That’s why I don’t expect, much less ask, anyone to accept a doctrine they haven’t seen the truth of yet. If I or anyone else haven’t communicated it clearly yet, it hasn’t been communicated yet, that’s all.
But I play fair another way, too: I do expect and even ask people to reject a doctrine they honestly think they’ve seen the falsity of, whether that’s universal salvation or trinitarian theism.
What you quoted Fr. Kimel on is pretty much the nadir of apophotic theology – or maybe not quite, because it still recognizes kataphatic content to negate. But you ought to be able to see the difference, yes?
I can’t in good conscience ask people to accept something that in principle cannot possibly make sense. It’s even a self-refuting position to try to take: someone understands a position well enough to see that it makes sense that it cannot possibly make sense?? And that’s why it should be believed?

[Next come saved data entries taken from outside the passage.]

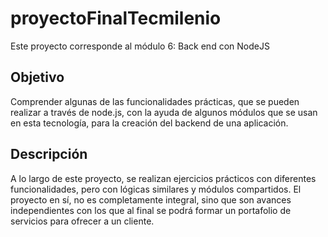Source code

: # proyectoFinalTecmilenio
Este proyecto corresponde al módulo 6: Back end con NodeJS

## Objetivo
Comprender algunas de las funcionalidades prácticas, que se pueden realizar a través de
node.js, con la ayuda de algunos módulos que se usan en esta tecnología, para la creación
del backend de una aplicación.

## Descripción
A lo largo de este proyecto, se realizan ejercicios prácticos con diferentes funcionalidades, pero con lógicas similares y módulos compartidos. El proyecto en sí, no es completamente integral, sino que son avances independientes con los que al final se podrá formar un portafolio de servicios para ofrecer a un cliente.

Having personal faith in someone is different than that. We trust specialists, so far as we have reason (or desperation) to believe THEY KNOW and understand the truth of something even if we don’t, or under the circumstances can’t. But there has to be a point at which we can distinguish the con artist from the true specialist. And throwing up a cloud of unknowing isn’t that point. We’re called to reject falsehood and accept truth, and that means rejecting contradictions, unless and until we see they aren’t really contradictions. Training people to accept contradictions is how cults and false religions, and false philosophies, fool people.
I will also add that while I completely agree that someone should never pretend to have reasoned their way to understanding the Trinity (or pretend to have reasoned their way to understanding anything, unless they’re making a harmless joke); by their own admission, people who think the Trinity cannot even possibly make sense to anyone, are in no position to say that no one has ever done that: that’s either their own sheerly ungrounded assertion, or they somehow understood enough of the Trinity to say that it makes sense that the trinitarian doctrine cannot make sense, which is self-refuting nonsense. It would be better, and more consistent with positively valuing truth, for them to say that (as far as they can tell) the Trinity is a mistake and wrong – and that they understand (they think) where the errors are and so why it’s a mistake and wrong. The agnostic can have an honorable agnosticism, but nothing, so far as that goes, to say about whether the Trinity can be understood by a human reasoning.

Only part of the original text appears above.